Exercise
In the listing beneath this line, copy exactly the lines starting with the one containing "- Koltin / Swift for Mobile development" and going on through the one containing "## 🍿 Fun facts".

━━━━━ Records for this exercise ━━━━━

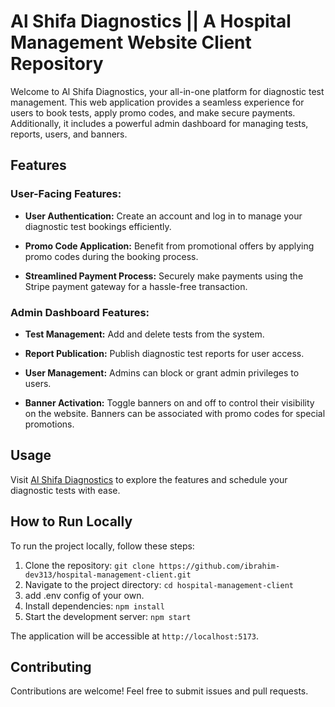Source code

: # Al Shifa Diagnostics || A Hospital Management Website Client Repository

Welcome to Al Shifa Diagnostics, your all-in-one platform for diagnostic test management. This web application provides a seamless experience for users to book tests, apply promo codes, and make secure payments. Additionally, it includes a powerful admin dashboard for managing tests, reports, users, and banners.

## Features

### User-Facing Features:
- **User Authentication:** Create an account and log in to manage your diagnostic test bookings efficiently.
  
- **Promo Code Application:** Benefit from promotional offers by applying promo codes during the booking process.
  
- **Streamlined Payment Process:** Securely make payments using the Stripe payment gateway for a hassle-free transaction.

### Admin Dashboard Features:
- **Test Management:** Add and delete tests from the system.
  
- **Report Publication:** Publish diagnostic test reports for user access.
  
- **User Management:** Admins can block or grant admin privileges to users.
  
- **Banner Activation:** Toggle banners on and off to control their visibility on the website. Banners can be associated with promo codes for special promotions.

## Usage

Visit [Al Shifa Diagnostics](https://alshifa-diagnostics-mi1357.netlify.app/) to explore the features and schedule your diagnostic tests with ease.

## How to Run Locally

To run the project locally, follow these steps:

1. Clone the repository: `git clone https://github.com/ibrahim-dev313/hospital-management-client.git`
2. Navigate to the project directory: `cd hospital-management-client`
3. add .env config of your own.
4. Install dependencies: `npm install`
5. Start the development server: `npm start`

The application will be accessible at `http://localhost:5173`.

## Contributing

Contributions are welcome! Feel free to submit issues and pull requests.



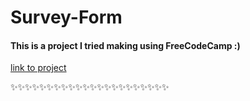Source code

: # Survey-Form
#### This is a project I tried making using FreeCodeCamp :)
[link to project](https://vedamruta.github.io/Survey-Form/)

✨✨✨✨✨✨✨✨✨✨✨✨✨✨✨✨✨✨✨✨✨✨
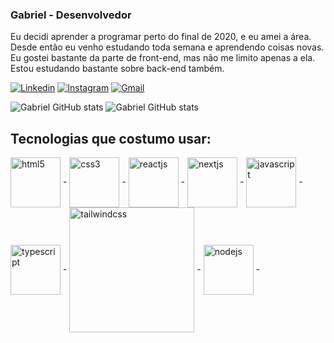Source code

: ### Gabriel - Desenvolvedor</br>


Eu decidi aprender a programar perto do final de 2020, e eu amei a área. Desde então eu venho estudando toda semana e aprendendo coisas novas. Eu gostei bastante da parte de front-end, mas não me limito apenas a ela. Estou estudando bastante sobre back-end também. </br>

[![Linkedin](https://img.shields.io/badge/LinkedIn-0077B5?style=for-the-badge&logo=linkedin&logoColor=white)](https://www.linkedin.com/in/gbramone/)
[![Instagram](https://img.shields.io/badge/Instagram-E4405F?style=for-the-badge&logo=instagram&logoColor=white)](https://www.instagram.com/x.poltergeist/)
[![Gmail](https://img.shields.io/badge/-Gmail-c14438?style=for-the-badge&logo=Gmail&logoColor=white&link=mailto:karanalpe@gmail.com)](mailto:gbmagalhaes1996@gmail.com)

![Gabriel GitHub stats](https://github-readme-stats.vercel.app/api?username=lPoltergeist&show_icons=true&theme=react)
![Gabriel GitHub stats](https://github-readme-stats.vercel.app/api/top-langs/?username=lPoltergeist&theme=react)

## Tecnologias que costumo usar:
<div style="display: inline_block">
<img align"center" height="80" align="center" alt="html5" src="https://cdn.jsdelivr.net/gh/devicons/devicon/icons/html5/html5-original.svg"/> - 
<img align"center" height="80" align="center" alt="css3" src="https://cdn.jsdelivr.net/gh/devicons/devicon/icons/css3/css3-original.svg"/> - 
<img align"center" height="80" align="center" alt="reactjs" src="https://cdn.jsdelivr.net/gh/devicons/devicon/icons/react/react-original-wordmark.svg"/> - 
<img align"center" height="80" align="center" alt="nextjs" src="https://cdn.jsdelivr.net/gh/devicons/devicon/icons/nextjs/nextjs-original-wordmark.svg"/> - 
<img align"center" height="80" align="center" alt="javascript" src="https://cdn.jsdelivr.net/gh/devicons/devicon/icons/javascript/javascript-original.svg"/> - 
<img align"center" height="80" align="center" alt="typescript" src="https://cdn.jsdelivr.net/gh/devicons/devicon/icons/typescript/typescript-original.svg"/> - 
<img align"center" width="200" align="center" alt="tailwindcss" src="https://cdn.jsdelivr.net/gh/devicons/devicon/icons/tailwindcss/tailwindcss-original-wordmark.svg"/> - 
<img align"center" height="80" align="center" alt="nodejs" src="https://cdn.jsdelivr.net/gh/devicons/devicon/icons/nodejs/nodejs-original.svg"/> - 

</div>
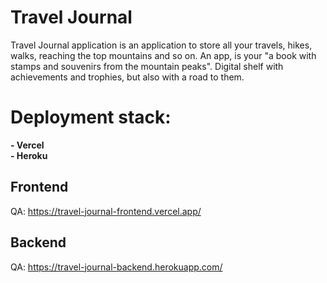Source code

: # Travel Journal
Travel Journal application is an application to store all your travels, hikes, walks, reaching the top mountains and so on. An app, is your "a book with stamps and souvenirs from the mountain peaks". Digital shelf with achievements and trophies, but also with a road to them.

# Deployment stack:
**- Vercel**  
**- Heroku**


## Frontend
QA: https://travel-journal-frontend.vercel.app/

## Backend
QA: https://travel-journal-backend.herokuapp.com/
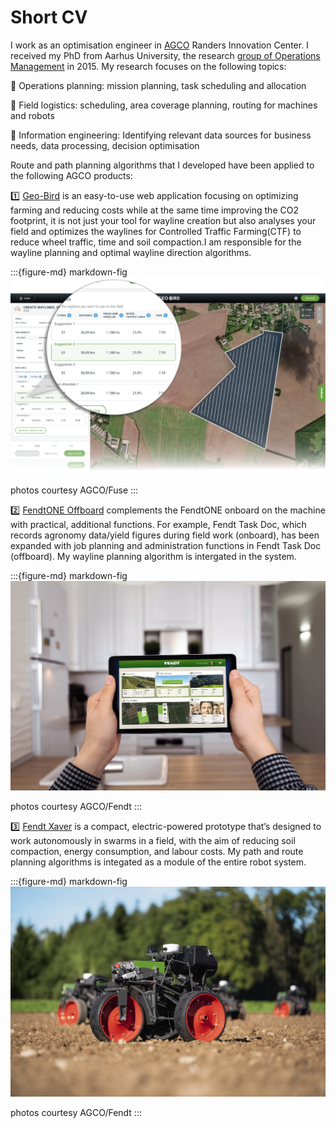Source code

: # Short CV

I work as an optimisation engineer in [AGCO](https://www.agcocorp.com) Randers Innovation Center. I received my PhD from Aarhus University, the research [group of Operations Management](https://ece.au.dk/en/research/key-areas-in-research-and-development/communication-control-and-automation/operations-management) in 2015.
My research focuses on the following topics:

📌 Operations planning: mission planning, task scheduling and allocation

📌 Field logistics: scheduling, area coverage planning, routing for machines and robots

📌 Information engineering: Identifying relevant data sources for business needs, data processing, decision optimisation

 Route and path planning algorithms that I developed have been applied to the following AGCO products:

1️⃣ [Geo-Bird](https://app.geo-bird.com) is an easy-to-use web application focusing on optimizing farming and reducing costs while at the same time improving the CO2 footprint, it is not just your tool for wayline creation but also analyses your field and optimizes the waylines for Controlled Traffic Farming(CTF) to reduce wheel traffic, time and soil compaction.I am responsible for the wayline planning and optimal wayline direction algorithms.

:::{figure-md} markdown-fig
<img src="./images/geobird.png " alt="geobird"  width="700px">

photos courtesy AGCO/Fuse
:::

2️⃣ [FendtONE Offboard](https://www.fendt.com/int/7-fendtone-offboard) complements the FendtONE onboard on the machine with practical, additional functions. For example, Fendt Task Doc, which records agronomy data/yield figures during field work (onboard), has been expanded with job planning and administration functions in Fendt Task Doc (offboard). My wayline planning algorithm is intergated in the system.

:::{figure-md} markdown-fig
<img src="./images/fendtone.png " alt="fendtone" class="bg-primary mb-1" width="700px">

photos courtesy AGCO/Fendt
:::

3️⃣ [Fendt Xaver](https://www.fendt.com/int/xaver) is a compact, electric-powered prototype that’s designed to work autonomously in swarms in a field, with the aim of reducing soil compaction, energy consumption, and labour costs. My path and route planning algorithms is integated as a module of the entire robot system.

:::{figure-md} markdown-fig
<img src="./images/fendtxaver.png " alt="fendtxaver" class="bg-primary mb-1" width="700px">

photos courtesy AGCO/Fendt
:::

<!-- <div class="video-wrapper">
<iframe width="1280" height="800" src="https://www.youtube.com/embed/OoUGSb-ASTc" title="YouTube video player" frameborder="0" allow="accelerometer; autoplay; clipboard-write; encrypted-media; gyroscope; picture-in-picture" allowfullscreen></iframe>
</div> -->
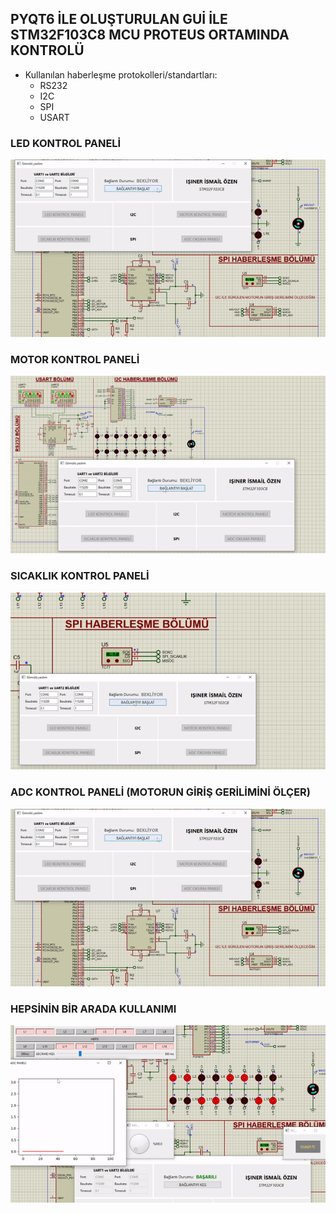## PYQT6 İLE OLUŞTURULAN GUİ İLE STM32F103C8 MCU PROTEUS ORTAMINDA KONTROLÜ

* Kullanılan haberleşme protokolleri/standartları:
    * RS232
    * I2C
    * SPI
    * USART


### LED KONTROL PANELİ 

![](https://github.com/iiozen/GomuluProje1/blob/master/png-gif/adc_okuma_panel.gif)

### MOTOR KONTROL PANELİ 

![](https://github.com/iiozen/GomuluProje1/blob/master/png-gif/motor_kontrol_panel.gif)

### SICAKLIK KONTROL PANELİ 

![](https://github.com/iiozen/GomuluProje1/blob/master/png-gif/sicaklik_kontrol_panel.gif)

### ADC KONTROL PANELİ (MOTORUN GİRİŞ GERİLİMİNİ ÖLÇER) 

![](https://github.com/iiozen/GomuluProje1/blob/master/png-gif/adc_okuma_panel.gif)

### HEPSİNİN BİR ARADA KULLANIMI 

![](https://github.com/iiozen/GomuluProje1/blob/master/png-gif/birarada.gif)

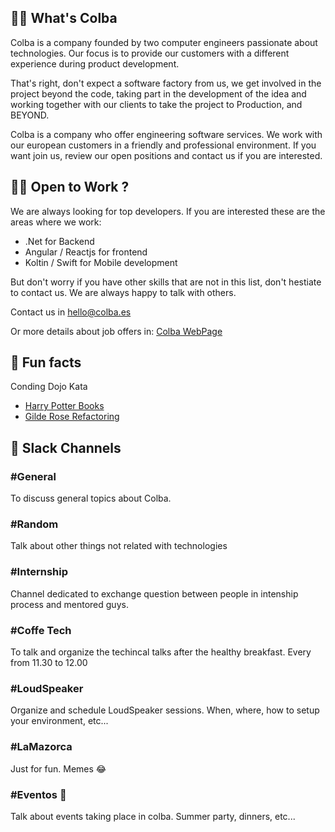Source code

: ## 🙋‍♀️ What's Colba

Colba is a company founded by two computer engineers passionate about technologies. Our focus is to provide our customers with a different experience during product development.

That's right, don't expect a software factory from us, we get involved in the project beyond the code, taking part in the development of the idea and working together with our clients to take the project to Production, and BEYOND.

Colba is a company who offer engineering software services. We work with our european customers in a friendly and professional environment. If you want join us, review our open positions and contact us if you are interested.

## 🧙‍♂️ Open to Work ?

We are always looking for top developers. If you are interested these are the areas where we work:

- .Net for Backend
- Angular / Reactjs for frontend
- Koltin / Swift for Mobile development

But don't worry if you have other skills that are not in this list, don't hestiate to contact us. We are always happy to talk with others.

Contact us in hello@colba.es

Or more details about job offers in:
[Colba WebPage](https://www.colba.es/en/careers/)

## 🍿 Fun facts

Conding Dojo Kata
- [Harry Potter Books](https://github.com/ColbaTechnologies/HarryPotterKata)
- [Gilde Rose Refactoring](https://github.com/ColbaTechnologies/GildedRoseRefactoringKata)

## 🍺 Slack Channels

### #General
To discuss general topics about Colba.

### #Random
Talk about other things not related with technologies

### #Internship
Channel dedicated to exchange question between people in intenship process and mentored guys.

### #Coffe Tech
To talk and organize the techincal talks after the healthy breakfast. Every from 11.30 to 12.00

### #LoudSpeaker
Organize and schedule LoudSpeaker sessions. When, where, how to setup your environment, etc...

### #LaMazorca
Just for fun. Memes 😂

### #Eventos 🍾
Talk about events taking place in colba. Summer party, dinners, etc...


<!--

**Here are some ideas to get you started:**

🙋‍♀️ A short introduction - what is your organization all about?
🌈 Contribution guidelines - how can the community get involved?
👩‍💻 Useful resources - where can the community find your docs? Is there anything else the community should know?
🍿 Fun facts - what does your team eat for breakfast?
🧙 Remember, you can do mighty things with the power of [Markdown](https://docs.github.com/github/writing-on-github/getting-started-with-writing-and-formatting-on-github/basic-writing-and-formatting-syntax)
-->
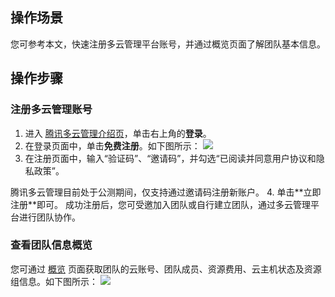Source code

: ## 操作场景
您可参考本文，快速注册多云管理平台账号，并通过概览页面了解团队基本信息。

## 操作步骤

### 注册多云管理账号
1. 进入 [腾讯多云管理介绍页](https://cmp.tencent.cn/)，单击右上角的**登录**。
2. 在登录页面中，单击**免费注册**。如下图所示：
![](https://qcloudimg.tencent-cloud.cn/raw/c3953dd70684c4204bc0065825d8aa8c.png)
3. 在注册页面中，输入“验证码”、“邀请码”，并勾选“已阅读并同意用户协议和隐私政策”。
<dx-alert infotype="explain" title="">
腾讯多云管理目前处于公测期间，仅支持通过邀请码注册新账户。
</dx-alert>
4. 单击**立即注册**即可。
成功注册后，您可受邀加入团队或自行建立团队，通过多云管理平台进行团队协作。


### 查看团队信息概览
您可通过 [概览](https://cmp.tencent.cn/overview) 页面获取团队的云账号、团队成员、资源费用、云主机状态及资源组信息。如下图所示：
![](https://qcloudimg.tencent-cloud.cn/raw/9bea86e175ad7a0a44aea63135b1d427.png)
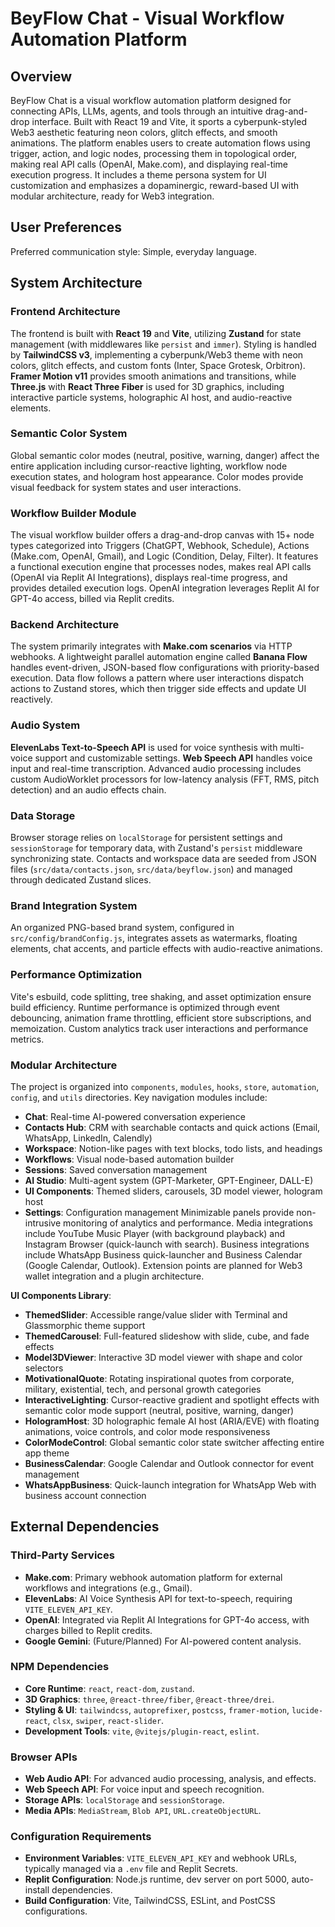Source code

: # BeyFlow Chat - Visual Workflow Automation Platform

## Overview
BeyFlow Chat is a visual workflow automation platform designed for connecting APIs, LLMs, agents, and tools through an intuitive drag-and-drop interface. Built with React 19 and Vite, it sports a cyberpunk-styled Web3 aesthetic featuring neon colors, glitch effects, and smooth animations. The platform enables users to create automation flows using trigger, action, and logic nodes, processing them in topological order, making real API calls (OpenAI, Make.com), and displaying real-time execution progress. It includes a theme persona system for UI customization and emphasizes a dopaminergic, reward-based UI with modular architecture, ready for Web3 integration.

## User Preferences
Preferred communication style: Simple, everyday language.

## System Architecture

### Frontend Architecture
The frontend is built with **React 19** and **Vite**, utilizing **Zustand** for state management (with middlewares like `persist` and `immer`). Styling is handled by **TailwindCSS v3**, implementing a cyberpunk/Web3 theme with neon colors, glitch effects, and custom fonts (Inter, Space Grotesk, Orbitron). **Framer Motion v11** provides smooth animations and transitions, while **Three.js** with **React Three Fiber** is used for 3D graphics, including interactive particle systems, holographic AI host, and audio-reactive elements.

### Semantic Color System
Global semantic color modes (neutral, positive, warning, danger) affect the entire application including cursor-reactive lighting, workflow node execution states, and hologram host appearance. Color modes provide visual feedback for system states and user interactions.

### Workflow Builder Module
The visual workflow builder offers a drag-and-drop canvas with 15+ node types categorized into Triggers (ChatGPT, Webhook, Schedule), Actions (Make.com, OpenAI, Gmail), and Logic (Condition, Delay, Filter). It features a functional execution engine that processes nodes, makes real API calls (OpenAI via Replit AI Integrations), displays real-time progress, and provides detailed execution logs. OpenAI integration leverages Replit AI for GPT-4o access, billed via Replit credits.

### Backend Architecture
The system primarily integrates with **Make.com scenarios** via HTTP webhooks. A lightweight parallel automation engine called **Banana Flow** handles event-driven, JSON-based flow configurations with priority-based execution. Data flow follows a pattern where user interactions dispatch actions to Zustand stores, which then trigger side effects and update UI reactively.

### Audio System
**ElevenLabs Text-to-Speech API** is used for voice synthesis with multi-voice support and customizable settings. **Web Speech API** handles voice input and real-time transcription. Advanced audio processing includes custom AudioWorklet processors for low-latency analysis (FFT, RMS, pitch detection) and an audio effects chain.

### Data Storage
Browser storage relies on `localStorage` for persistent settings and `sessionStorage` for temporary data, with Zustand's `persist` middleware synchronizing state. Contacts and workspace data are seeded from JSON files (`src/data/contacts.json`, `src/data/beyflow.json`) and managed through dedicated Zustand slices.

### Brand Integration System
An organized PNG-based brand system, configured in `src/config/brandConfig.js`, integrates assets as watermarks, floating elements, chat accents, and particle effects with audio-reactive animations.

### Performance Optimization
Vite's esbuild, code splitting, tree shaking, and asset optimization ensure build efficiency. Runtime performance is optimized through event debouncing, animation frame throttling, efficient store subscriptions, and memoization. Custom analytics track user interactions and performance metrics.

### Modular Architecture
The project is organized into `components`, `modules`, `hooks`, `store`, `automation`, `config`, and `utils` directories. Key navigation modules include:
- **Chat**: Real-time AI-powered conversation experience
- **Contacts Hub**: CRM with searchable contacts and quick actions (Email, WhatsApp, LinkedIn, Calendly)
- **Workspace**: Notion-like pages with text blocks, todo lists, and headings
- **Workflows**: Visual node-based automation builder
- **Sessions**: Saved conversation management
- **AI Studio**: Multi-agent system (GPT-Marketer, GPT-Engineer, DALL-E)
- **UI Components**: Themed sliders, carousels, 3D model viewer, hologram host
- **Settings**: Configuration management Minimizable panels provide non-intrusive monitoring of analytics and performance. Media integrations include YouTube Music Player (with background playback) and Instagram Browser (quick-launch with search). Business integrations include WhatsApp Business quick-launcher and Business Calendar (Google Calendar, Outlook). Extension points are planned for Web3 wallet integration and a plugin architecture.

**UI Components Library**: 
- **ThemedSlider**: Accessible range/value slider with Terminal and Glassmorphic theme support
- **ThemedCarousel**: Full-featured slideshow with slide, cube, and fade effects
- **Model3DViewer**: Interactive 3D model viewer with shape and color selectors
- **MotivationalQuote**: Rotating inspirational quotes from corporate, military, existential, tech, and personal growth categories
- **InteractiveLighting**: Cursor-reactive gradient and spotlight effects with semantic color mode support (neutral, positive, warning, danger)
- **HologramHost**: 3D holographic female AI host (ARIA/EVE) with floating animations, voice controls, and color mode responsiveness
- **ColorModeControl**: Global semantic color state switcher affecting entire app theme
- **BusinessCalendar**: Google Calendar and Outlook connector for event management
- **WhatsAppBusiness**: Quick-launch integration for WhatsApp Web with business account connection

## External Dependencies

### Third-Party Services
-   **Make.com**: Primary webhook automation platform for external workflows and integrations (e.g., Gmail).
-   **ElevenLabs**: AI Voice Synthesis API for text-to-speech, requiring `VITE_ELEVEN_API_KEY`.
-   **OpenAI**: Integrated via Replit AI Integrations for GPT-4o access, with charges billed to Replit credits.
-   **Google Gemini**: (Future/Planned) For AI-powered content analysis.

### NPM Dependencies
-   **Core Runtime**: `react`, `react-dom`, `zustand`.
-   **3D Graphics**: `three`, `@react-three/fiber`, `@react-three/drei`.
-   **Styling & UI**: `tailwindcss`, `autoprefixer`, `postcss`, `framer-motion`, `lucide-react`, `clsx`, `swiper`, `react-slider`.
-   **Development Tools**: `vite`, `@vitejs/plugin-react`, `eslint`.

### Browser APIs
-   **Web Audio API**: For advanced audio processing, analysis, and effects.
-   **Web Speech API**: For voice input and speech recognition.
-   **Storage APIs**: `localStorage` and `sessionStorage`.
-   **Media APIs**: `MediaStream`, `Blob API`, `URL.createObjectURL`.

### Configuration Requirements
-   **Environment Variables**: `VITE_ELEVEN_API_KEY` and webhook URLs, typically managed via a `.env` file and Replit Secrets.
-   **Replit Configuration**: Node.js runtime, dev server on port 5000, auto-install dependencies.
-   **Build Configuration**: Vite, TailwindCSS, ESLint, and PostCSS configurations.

━━━━━

Response to the task
- Koltin / Swift for Mobile development

But don't worry if you have other skills that are not in this list, don't hestiate to contact us. We are always happy to talk with others.

Contact us in hello@colba.es

Or more details about job offers in:
[Colba WebPage](https://www.colba.es/en/careers/)

## 🍿 Fun facts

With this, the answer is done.